Cattle advances to record as U.S. beef output poised to decline

Staff Writer
Columbus CEO

(c) 2013, Bloomberg News.

CHICAGO — Cattle futures climbed to a record as U.S. beef production is forecast to drop to an 11-year low in 2014 while the improving economy signals increasing meat demand.

U.S. beef output will fall 5.7 percent from 2013 to 24.205 billion pounds (10.98 million metric tons) next year, the lowest since 1993, the Department of Agriculture has forecast. Feedlots added 3.1 percent fewer cattle last month than a year earlier, reducing the total inventory to the second-lowest for Dec. 1 since the USDA started collecting data in 1996, government figures showed on Dec. 20.
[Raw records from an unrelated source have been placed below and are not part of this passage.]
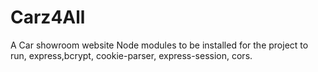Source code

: # Carz4All
A Car showroom website
Node modules to be installed for the project to run, express,bcrypt, cookie-parser, express-session, cors.

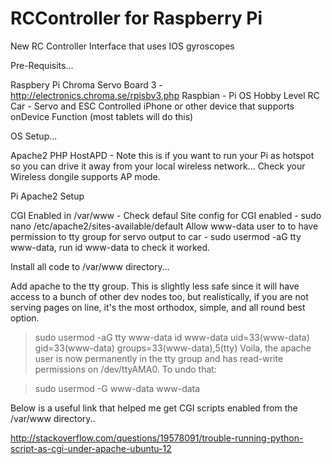 RCController for Raspberry Pi
============

New RC Controller Interface that uses IOS gyroscopes

Pre-Requisits...

Raspbery Pi
Chroma Servo Board 3 - http://electronics.chroma.se/rpisbv3.php
Raspbian - Pi OS
Hobby Level RC Car - Servo and ESC Controlled
iPhone or other device that supports onDevice Function (most tablets will do this)

OS Setup...

Apache2
PHP
HostAPD - Note this is if you want to run your Pi as hotspot so you can drive it away from your local wireless network... Check your Wireless dongile supports AP mode.

Pi Apache2 Setup

CGI Enabled in /var/www - Check defaul Site config for CGI enabled  - sudo nano /etc/apache2/sites-available/default
Allow www-data user to to have permission to tty group for servo output to car - sudo usermod -aG tty www-data, run id www-data to check it worked.

Install all code to /var/www directory...

Add apache to the tty group. This is slightly less safe since it will have access to a bunch of other dev nodes too, but realistically, if you are not serving pages on line, it's the most orthodox, simple, and all round best option.

> sudo usermod -aG tty www-data
> id www-data
uid=33(www-data) gid=33(www-data) groups=33(www-data),5(tty)
Voila, the apache user is now permanently in the tty group and has read-write permissions on /dev/ttyAMA0. To undo that:

> sudo usermod -G www-data www-data

Below is a useful link that helped me get CGI scripts enabled from the /var/www directory..

http://stackoverflow.com/questions/19578091/trouble-running-python-script-as-cgi-under-apache-ubuntu-12
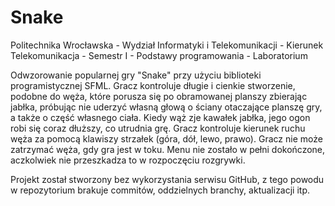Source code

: # Snake
Politechnika Wrocławska - Wydział Informatyki i Telekomunikacji - Kierunek Telekomunikacja - Semestr I - Podstawy programowania - Laboratorium

Odwzorowanie popularnej gry "Snake" przy użyciu biblioteki programistycznej SFML. Gracz kontroluje długie i cienkie stworzenie, podobne do węża, które porusza się po obramowanej planszy zbierając jabłka, próbując nie uderzyć własną głową o ściany otaczające planszę gry, a także o część własnego ciała. Kiedy wąż zje kawałek jabłka, jego ogon robi się coraz dłuższy, co utrudnia grę. Gracz kontroluje kierunek ruchu węża za pomocą klawiszy strzałek (góra, dół, lewo, prawo). Gracz nie może zatrzymać węża, gdy gra jest w toku. 
Menu nie zostało w pełni dokończone, aczkolwiek nie przeszkadza to w rozpoczęciu rozgrywki.

Projekt został stworzony bez wykorzystania serwisu GitHub, z tego powodu w repozytorium brakuje commitów, oddzielnych branchy, aktualizacji itp.
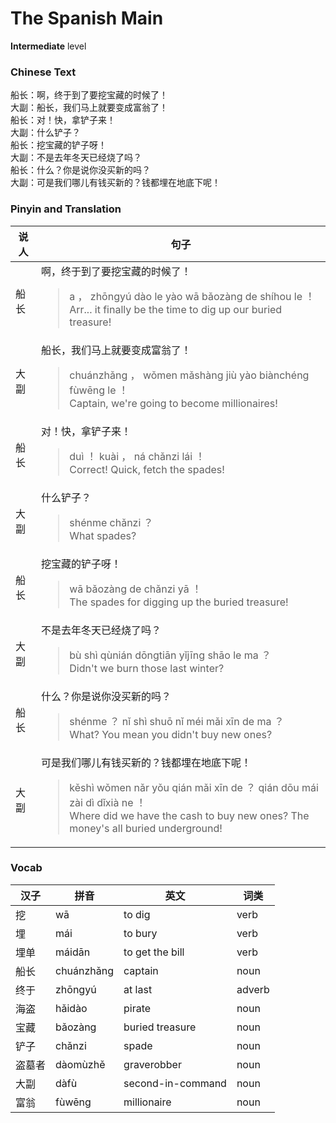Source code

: # The Spanish Main
**Intermediate** level
### Chinese Text
船长：啊，终于到了要挖宝藏的时候了！<br />大副：船长，我们马上就要变成富翁了！<br />船长：对！快，拿铲子来！<br />大副：什么铲子？<br />船长：挖宝藏的铲子呀！<br />大副：不是去年冬天已经烧了吗？<br />船长：什么？你是说你没买新的吗？<br />大副：可是我们哪儿有钱买新的？钱都埋在地底下呢！

### Pinyin and Translation
|说人|句子|
|----|----|
|船长|啊，终于到了要挖宝藏的时候了！<blockquote>a ， zhōngyú dào le yào wā bǎozàng de shíhou le ！<br />Arr... it finally be the time to dig up our buried treasure!</blockquote>|
|大副|船长，我们马上就要变成富翁了！<blockquote>chuánzhǎng ， wǒmen mǎshàng jiù yào biànchéng fùwēng le ！<br />Captain, we're going to become millionaires!</blockquote>|
|船长|对！快，拿铲子来！<blockquote>duì ！ kuài ， ná chǎnzi lái ！<br />Correct! Quick, fetch the spades!</blockquote>|
|大副|什么铲子？<blockquote>shénme chǎnzi ？<br />What spades?</blockquote>|
|船长|挖宝藏的铲子呀！<blockquote>wā bǎozàng de chǎnzi yā ！<br />The spades for digging up the buried treasure!</blockquote>|
|大副|不是去年冬天已经烧了吗？<blockquote>bù shì qùnián dōngtiān yǐjīng shāo le ma ？<br />Didn't we burn those last winter?</blockquote>|
|船长|什么？你是说你没买新的吗？<blockquote>shénme ？ nǐ shì shuō nǐ méi mǎi xīn de ma ？<br />What? You mean you didn't buy new ones?</blockquote>|
|大副|可是我们哪儿有钱买新的？钱都埋在地底下呢！<blockquote>kěshì wǒmen nǎr yǒu qián mǎi xīn de ？ qián dōu mái zài dì dǐxià ne ！<br />Where did we have the cash to buy new ones? The money's all buried underground!</blockquote>|
### Vocab
|汉子|拼音|英文|词类|
|----|----|----|----|
|挖|wā|to dig|verb|
|埋|mái|to bury|verb|
|埋单|máidān|to get the bill|verb|
|船长|chuánzhǎng|captain|noun|
|终于|zhōngyú|at last|adverb|
|海盗|hǎidào|pirate|noun|
|宝藏|bǎozàng|buried treasure|noun|
|铲子|chǎnzi|spade|noun|
|盗墓者|dàomùzhě|graverobber|noun|
|大副|dàfù|second-in-command|noun|
|富翁|fùwēng|millionaire|noun|
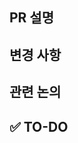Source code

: ## PR 설명

<!-- PR에 대해 간단하게 설명해주세요 -->

## 변경 사항

<!-- 어떤 점이 변경되었는지 자세히 설명해주세요 -->

## 관련 논의

<!-- 작업한 내용과 관련된 논의가 있다면, 링크나 사진을 첨부해주세요 -->

## ✅ TO-DO

<!-- 해야할 작업이 있다면 TO-DO에 남겨주세요 -->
The USDA this month boosted its outlook for 2014 per capita beef consumption by 0.6 percent. The American economy will expand 2.6 percent next year from 1.7 percent in 2013, according the median of 78 forecasts compiled by Bloomberg. Higher beef prices will raise costs for retailers from Hormel Foods Corp. to Jack in the Box Inc., while grocery shoppers will pay as much as 3.5 percent more for the meat next year, the government projects.

"You get into an economy that feels good, demand that's going to pick up, and you have tight supplies," Lane Broadbent, the president of KIS Futures Inc. in Oklahoma City, said in a telephone interview. "That makes for a higher market. People are going to have to pay more at the store."

Cattle futures for February delivery rose 0.6 percent to settle at $1.3495 a pound at 1 p.m. on the Chicago Mercantile Exchange, after reaching $1.35275, the highest for a most-active contract since the commodity started trading on the CME in 1964.

Futures have climbed 2 percent this year, heading for the fifth straight annual gain. That would be the longest winning streak on record. Global food prices slumped 4.4 percent in the 12 months through November, while meat increased 0.3 percent, according to the United Nations.

Prices are gaining at a time when most agricultural commodities are slumping after dry weather in Texas in the past three years forced ranchers to trim herds. About 46 percent of the state, the biggest U.S. cattle producer, is in moderate to exceptional drought, according to the U.S. Drought Monitor.

Wholesale beef reached a record $2.1137 a pound on May 23 and is up 1.5 percent this year. Headwinds for Hormel Foods next year include a "high beef input cost," Jeffrey Ettinger, the chief executive officer of the Austin, Minn.-based meat producer, said on an earnings conference call on Nov. 26.

Feeder-cattle futures for March settlement rose 0.4 percent to $1.678 a pound. Hog prices for February settlement added 0.4 percent to 85.65 cents a pound.